• [WHAT YOU NEED TO DO]: Here the job is to restate every entry word for word.

╭─ DATA SECTION

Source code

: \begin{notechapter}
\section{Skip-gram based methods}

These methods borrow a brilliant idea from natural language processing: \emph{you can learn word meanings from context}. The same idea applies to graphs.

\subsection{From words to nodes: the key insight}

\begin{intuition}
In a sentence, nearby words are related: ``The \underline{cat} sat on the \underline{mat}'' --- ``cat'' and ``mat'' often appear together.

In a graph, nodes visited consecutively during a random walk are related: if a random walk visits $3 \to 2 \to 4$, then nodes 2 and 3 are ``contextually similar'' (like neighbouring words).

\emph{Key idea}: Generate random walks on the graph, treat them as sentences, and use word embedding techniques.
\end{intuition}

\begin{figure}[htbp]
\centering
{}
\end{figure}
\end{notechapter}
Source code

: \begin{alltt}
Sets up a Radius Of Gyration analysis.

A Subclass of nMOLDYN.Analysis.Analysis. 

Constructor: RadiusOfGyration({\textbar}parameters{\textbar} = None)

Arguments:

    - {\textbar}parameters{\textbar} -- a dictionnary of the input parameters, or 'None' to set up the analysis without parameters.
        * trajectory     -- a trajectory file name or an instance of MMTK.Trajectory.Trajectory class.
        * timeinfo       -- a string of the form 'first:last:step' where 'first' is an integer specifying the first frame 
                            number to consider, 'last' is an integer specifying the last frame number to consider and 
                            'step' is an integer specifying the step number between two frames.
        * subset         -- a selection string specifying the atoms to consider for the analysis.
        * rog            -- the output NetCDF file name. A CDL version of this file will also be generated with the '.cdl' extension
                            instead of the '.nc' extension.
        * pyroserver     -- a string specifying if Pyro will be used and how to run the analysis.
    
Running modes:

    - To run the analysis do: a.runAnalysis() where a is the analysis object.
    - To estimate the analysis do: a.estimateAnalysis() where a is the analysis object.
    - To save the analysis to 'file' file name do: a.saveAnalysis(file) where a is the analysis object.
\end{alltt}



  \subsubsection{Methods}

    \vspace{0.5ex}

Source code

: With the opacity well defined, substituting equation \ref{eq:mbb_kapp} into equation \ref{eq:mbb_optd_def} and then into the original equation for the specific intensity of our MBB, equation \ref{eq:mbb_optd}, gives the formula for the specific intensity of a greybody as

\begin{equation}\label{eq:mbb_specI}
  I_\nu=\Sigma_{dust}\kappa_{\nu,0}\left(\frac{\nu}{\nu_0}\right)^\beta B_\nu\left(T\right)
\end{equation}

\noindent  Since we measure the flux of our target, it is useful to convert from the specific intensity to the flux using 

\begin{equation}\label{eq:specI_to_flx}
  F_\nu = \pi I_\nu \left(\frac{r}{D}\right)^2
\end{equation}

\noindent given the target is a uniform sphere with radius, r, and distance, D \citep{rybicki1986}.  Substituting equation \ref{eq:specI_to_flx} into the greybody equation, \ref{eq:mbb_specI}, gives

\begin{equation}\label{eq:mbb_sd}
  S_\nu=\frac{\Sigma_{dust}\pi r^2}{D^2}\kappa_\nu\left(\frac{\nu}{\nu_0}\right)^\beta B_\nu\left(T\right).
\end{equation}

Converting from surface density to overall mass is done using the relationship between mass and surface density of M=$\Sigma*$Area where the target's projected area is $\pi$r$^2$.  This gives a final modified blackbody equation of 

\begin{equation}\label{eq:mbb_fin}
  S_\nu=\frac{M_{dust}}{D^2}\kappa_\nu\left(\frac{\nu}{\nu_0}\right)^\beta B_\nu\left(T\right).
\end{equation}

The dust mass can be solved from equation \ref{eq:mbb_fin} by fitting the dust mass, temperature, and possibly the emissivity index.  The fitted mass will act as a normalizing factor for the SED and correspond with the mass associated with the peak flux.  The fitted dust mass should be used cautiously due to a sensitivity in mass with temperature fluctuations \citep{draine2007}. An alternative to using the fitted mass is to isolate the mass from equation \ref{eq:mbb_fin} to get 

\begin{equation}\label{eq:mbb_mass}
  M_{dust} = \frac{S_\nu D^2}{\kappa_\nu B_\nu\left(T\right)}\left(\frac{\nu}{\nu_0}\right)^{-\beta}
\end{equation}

╰─

• [ANSWER FOR THE TASK]:
Source code

: \begin{notechapter}
\section{Skip-gram based methods}

These methods borrow a brilliant idea from natural language processing: \emph{you can learn word meanings from context}. The same idea applies to graphs.

\subsection{From words to nodes: the key insight}

\begin{intuition}
In a sentence, nearby words are related: ``The \underline{cat} sat on the \underline{mat}'' --- ``cat'' and ``mat'' often appear together.

In a graph, nodes visited consecutively during a random walk are related: if a random walk visits $3 \to 2 \to 4$, then nodes 2 and 3 are ``contextually similar'' (like neighbouring words).

\emph{Key idea}: Generate random walks on the graph, treat them as sentences, and use word embedding techniques.
\end{intuition}

\begin{figure}[htbp]
\centering
{}
\end{figure}
\end{notechapter}
Source code

: \begin{alltt}
Sets up a Radius Of Gyration analysis.

A Subclass of nMOLDYN.Analysis.Analysis. 

Constructor: RadiusOfGyration({\textbar}parameters{\textbar} = None)

Arguments:

    - {\textbar}parameters{\textbar} -- a dictionnary of the input parameters, or 'None' to set up the analysis without parameters.
        * trajectory     -- a trajectory file name or an instance of MMTK.Trajectory.Trajectory class.
        * timeinfo       -- a string of the form 'first:last:step' where 'first' is an integer specifying the first frame 
                            number to consider, 'last' is an integer specifying the last frame number to consider and 
                            'step' is an integer specifying the step number between two frames.
        * subset         -- a selection string specifying the atoms to consider for the analysis.
        * rog            -- the output NetCDF file name. A CDL version of this file will also be generated with the '.cdl' extension
                            instead of the '.nc' extension.
        * pyroserver     -- a string specifying if Pyro will be used and how to run the analysis.
    
Running modes:

    - To run the analysis do: a.runAnalysis() where a is the analysis object.
    - To estimate the analysis do: a.estimateAnalysis() where a is the analysis object.
    - To save the analysis to 'file' file name do: a.saveAnalysis(file) where a is the analysis object.
\end{alltt}



  \subsubsection{Methods}

    \vspace{0.5ex}

Source code

: With the opacity well defined, substituting equation \ref{eq:mbb_kapp} into equation \ref{eq:mbb_optd_def} and then into the original equation for the specific intensity of our MBB, equation \ref{eq:mbb_optd}, gives the formula for the specific intensity of a greybody as

\begin{equation}\label{eq:mbb_specI}
  I_\nu=\Sigma_{dust}\kappa_{\nu,0}\left(\frac{\nu}{\nu_0}\right)^\beta B_\nu\left(T\right)
\end{equation}

\noindent  Since we measure the flux of our target, it is useful to convert from the specific intensity to the flux using 

\begin{equation}\label{eq:specI_to_flx}
  F_\nu = \pi I_\nu \left(\frac{r}{D}\right)^2
\end{equation}

\noindent given the target is a uniform sphere with radius, r, and distance, D \citep{rybicki1986}.  Substituting equation \ref{eq:specI_to_flx} into the greybody equation, \ref{eq:mbb_specI}, gives

\begin{equation}\label{eq:mbb_sd}
  S_\nu=\frac{\Sigma_{dust}\pi r^2}{D^2}\kappa_\nu\left(\frac{\nu}{\nu_0}\right)^\beta B_\nu\left(T\right).
\end{equation}

Converting from surface density to overall mass is done using the relationship between mass and surface density of M=$\Sigma*$Area where the target's projected area is $\pi$r$^2$.  This gives a final modified blackbody equation of 

\begin{equation}\label{eq:mbb_fin}
  S_\nu=\frac{M_{dust}}{D^2}\kappa_\nu\left(\frac{\nu}{\nu_0}\right)^\beta B_\nu\left(T\right).
\end{equation}

The dust mass can be solved from equation \ref{eq:mbb_fin} by fitting the dust mass, temperature, and possibly the emissivity index.  The fitted mass will act as a normalizing factor for the SED and correspond with the mass associated with the peak flux.  The fitted dust mass should be used cautiously due to a sensitivity in mass with temperature fluctuations \citep{draine2007}. An alternative to using the fitted mass is to isolate the mass from equation \ref{eq:mbb_fin} to get 

\begin{equation}\label{eq:mbb_mass}
  M_{dust} = \frac{S_\nu D^2}{\kappa_\nu B_\nu\left(T\right)}\left(\frac{\nu}{\nu_0}\right)^{-\beta}
\end{equation}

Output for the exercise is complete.